Data entries:
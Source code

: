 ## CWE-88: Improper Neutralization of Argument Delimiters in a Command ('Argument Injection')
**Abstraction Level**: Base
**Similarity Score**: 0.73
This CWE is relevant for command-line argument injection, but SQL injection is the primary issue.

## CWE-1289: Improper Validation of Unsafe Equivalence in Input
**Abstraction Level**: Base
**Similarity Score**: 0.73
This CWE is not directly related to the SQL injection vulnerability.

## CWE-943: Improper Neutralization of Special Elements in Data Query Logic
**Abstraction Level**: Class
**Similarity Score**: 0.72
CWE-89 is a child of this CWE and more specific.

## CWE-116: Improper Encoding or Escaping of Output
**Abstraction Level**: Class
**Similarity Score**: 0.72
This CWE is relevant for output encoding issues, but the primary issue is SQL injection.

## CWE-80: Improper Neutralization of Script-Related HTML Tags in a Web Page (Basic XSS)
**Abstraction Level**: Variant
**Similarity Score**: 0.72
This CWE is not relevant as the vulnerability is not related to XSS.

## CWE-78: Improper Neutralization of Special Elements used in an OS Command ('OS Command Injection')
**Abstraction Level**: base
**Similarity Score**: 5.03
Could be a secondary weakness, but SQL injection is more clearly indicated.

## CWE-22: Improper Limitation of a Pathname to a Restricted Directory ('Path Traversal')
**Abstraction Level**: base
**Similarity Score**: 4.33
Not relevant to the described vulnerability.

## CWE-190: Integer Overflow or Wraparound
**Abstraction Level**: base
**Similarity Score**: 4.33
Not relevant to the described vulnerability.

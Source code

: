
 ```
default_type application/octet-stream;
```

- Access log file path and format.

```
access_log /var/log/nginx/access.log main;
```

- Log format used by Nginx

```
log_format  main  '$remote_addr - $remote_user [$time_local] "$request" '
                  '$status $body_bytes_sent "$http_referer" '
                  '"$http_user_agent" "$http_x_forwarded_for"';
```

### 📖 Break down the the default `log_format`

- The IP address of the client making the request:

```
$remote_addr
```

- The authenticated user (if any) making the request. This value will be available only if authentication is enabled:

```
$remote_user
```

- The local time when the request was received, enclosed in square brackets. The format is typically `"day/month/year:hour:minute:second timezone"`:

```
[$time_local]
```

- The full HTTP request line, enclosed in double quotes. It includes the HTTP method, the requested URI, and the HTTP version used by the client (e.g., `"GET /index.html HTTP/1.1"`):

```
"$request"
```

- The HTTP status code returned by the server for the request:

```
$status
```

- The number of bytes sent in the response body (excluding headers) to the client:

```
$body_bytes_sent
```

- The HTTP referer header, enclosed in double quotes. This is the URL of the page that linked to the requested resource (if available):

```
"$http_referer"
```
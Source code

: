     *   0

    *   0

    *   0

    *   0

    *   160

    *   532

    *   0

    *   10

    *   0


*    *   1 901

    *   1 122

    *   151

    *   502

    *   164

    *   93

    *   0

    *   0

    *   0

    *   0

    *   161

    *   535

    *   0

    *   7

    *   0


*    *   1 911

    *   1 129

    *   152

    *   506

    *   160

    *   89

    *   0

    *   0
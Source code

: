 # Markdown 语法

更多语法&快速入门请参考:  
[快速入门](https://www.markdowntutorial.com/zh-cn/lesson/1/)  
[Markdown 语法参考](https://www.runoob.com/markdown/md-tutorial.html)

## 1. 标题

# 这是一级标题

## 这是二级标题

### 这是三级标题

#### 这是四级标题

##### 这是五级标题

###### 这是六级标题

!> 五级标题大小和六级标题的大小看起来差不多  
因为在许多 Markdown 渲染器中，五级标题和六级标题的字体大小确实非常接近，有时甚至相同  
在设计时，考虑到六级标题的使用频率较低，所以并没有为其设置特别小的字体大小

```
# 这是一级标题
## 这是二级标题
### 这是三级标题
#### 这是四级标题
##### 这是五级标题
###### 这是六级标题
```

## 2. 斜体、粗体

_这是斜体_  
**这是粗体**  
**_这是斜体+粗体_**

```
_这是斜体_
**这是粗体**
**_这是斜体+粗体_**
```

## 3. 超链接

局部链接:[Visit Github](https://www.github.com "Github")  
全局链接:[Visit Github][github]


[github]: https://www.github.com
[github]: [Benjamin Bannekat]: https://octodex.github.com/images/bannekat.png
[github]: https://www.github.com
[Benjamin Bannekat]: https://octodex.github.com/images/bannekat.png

**TASK STATEMENT:**
Bring together each line above where the string "client" turns up.

**ANSWER TO THIS TASK:**
- The IP address of the client making the request:
- The full HTTP request line, enclosed in double quotes. It includes the HTTP method, the requested URI, and the HTTP version used by the client (e.g., `"GET /index.html HTTP/1.1"`):
- The number of bytes sent in the response body (excluding headers) to the client:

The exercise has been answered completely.